Based on recent polling, it looked as if Councilmember Rebecca Kaplan would be an instant frontrunner should she decide to run for mayor of Oakland this year. And now that she's officially entered the race, she may very well be one of the top tier candidates. But if last week is any indication, Kaplan's path to the mayor's office could turn out to be rocky, considering the missteps she made involving a flawed lease deal for the A's at the Coliseum and her past involvement with a now-defunct political campaign that appears to have violated local and state election laws.
Of the two problems, the proposed lease extension for the A's could prove to be more costly for East Bay residents. Under the deal, which Kaplan helped broker, Alameda County and the City of Oakland would forgive the $5 million that the A's owe the Coliseum in back rent. The A's would then take that money and use it to help finance a new scoreboard, which is expected to cost at least $10 million. In other words, the deal effectively calls for city and county taxpayers to spend $5 million on a scoreboard at the Coliseum.
Now, it's true that the current scoreboard is out of date and in general disrepair. But it's questionable as to whether it makes sense for a public entity to spend another $5 million to upgrade a facility that Oakland's sports teams want to abandon. After all, the Raiders have made it clear that they'll try to move to another city unless they get a new stadium, while the A's have been trying desperately to leave town for the past decade.
Moreover, it's a safe bet that city and county residents would prefer that the $5 million be spent on vital public services rather than on a scoreboard that would benefit extraordinarily wealthy owners of sports franchises. There's also the principle of allowing the A's to get away with not paying their rent for the past few years. The $5 million that the A's owe is actually parking tax revenues that the team collects from its fans and then deducts from its rent payments to the Coliseum. In other words, the A's have been pocketing cash from their fans without telling them — a move that is not only ethically questionable, but that also appears to violate the team's lease agreement. The dispute is scheduled to go in front of an arbitrator later this year, but it would be surprising if the A's prevail.
In an interview, Kaplan declined to discuss the specifics of the proposed deal, but said it allows the Coliseum Authority — the joint city and county board on which she also serves — to fulfill a "contractual obligation" that it already has. (Kaplan also said that she would not agree to any lease deal with the A's that allows them to keep deducting parking tax revenues from their rent payments.)
Kaplan declined to specify the obligation she mentioned, but Coliseum Executive Director Deena McClain said the authority has a contractual obligation to maintain the old scoreboard and fix it when it breaks down.
Although it's possible that the old scoreboard could badly malfunction at any time, and that the repair costs could total $5 million, it's not entirely clear that such a scenario will happen.
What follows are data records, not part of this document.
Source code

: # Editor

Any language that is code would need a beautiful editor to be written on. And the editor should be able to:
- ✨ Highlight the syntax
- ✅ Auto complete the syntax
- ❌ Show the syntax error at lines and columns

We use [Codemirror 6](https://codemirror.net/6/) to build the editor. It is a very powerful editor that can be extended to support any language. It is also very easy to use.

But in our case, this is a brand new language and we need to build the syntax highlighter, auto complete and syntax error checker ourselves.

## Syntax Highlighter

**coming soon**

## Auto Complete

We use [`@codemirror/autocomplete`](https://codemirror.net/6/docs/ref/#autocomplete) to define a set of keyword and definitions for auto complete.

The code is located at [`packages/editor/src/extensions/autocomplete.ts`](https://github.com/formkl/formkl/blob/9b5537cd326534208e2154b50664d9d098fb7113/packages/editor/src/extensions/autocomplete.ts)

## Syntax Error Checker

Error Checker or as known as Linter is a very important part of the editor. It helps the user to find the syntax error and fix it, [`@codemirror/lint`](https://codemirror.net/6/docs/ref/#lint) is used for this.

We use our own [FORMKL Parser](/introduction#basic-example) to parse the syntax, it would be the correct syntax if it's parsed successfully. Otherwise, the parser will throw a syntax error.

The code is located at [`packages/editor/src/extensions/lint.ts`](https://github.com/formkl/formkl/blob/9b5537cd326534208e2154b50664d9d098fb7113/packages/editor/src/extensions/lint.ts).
As a result, agreeing to spend $5 million now on a new scoreboard appears to be a questionable use of public funds, especially considering that the Raiders and A's may both be leaving the Coliseum in five to seven years.
So why do A's owners Lew Wolff and John Fisher want to spend at least $5 million of their own money on a new scoreboard that they may only use for a half-decade? It's all about profit. Under the A's' lease deal, the team gets to keep all advertising revenue at the Coliseum, and those revenues will soar with a new scoreboard, allowing Wolff and Fisher to quickly recoup their investment.
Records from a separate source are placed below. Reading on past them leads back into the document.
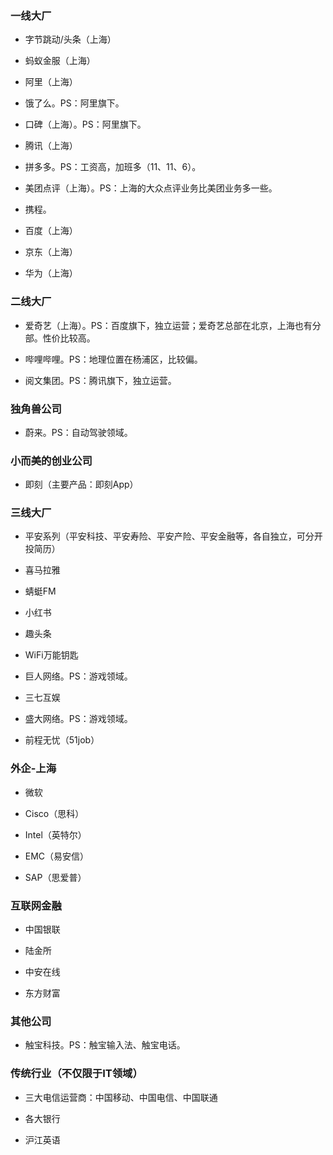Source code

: 

### 一线大厂

- 字节跳动/头条（上海）

- 蚂蚁金服（上海）

- 阿里（上海）

- 饿了么。PS：阿里旗下。

- 口碑（上海）。PS：阿里旗下。

- 腾讯（上海）


- 拼多多。PS：工资高，加班多（11、11、6）。

- 美团点评（上海）。PS：上海的大众点评业务比美团业务多一些。

- 携程。

- 百度（上海）

- 京东（上海）

- 华为（上海）


### 二线大厂

- 爱奇艺（上海）。PS：百度旗下，独立运营；爱奇艺总部在北京，上海也有分部。性价比较高。

- 哔哩哔哩。PS：地理位置在杨浦区，比较偏。

- 阅文集团。PS：腾讯旗下，独立运营。

### 独角兽公司

- 蔚来。PS：自动驾驶领域。

### 小而美的创业公司

- 即刻（主要产品：即刻App）

### 三线大厂

- 平安系列（平安科技、平安寿险、平安产险、平安金融等，各自独立，可分开投简历）

- 喜马拉雅

- 蜻蜓FM

- 小红书

- 趣头条

- WiFi万能钥匙

- 巨人网络。PS：游戏领域。

- 三七互娱

- 盛大网络。PS：游戏领域。


- 前程无忧（51job）

### 外企-上海

- 微软

- Cisco（思科）

- Intel（英特尔）

- EMC（易安信）

- SAP（思爱普）

### 互联网金融

- 中国银联

- 陆金所

- 中安在线

- 东方财富

### 其他公司



- 触宝科技。PS：触宝输入法、触宝电话。


### 传统行业（不仅限于IT领域）

- 三大电信运营商：中国移动、中国电信、中国联通

- 各大银行

- 沪江英语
Another troubling aspect of the proposed lease deal is that it allows the A's to leave Oakland at any time with just one year's notice. But that deal point is not Kaplan's doing; it's a problem created by the Raiders. The Raiders and the current developers of Coliseum City, for some unexplained reason, want to build the new football stadium in the same spot as the Coliseum. Their plan, as a result, would force both the Raiders and the A's to leave Oakland for three years or so while new facilities are built for both teams. The Raiders would play in Santa Clara at the 49ers' new stadium, while the A's would likely play at AT&T Park in San Francisco. The deal also would require the city and county to immediately pay off the remaining bond debt owed on the old Coliseum.
That's an extraordinarily bad idea, and the city and county should not agree to it. There's no reason why the Raiders can't build a new stadium on the existing parking lot next door so that they and the A's can keep playing at the Coliseum during construction.
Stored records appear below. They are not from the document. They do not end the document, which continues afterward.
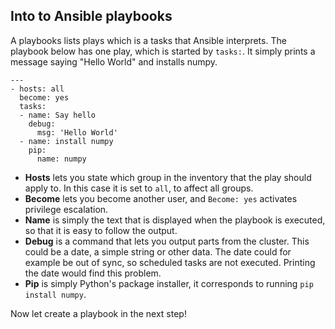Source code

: ## Into to Ansible playbooks

A playbooks lists plays which is a tasks that Ansible interprets. The playbook below has one play, which is started by `tasks:`. It simply prints a message saying "Hello World" and installs numpy.

    ---
    - hosts: all
      become: yes
      tasks:
      - name: Say hello
        debug:
          msg: 'Hello World'
      - name: install numpy
        pip:
          name: numpy

- __Hosts__ lets you state which group in the inventory that the play should apply to. In this case it is set to `all`, to affect all groups.
- __Become__ lets you become another user, and `Become: yes` activates privilege escalation.
- __Name__ is simply the text that is displayed when the playbook is executed, so that it is easy to follow the output.
- __Debug__ is a command that lets you output parts from the cluster. This could be a date, a simple string or other data. The date could for example be out of sync, so scheduled tasks are not executed. Printing the date would find this problem.
- __Pip__ is simply Python's package installer, it corresponds to running `pip install numpy`.

Now let create a playbook in the next step!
As for Kaplan's other misstep — the shady political campaign — it reveals poor decision-making on her part, and raises concerns about her ethics. As reported by the Oakland Tribune on Sunday, Kaplan has decided to disband a ballot measure committee that she established four years ago after it came to light that the committee had paid a staffer who worked solely on her 2010 mayoral campaign. Under local and state election laws, it's illegal for a candidate to use ballot measure funds to help his or her own political campaign.
Kaplan, who denies doing anything wrong, was right to kill the ballot measure committee. And she would be smart to back away from the $5 million scoreboard deal as well.